── DATA RECORDS

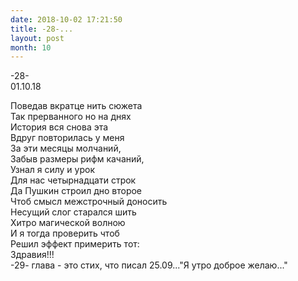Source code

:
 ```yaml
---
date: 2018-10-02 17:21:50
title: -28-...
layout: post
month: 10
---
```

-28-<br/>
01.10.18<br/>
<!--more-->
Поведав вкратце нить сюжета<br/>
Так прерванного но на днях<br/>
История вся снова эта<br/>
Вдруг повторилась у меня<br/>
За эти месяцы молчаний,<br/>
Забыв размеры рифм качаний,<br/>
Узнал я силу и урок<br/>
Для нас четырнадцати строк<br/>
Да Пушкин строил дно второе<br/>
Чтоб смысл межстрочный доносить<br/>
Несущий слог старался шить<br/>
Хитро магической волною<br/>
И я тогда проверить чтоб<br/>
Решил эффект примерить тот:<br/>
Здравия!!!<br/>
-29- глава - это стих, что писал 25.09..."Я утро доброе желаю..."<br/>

────

* **BRIEF**
Reproduce each entry exactly, without the pictures.

* **ANSWER SECTION**
Source code

:
 ```yaml
---
date: 2018-10-02 17:21:50
title: -28-...
layout: post
month: 10
---
```

-28-<br/>
01.10.18<br/>
<!--more-->
Поведав вкратце нить сюжета<br/>
Так прерванного но на днях<br/>
История вся снова эта<br/>
Вдруг повторилась у меня<br/>
За эти месяцы молчаний,<br/>
Забыв размеры рифм качаний,<br/>
Узнал я силу и урок<br/>
Для нас четырнадцати строк<br/>
Да Пушкин строил дно второе<br/>
Чтоб смысл межстрочный доносить<br/>
Несущий слог старался шить<br/>
Хитро магической волною<br/>
И я тогда проверить чтоб<br/>
Решил эффект примерить тот:<br/>
Здравия!!!<br/>
-29- глава - это стих, что писал 25.09..."Я утро доброе желаю..."<br/>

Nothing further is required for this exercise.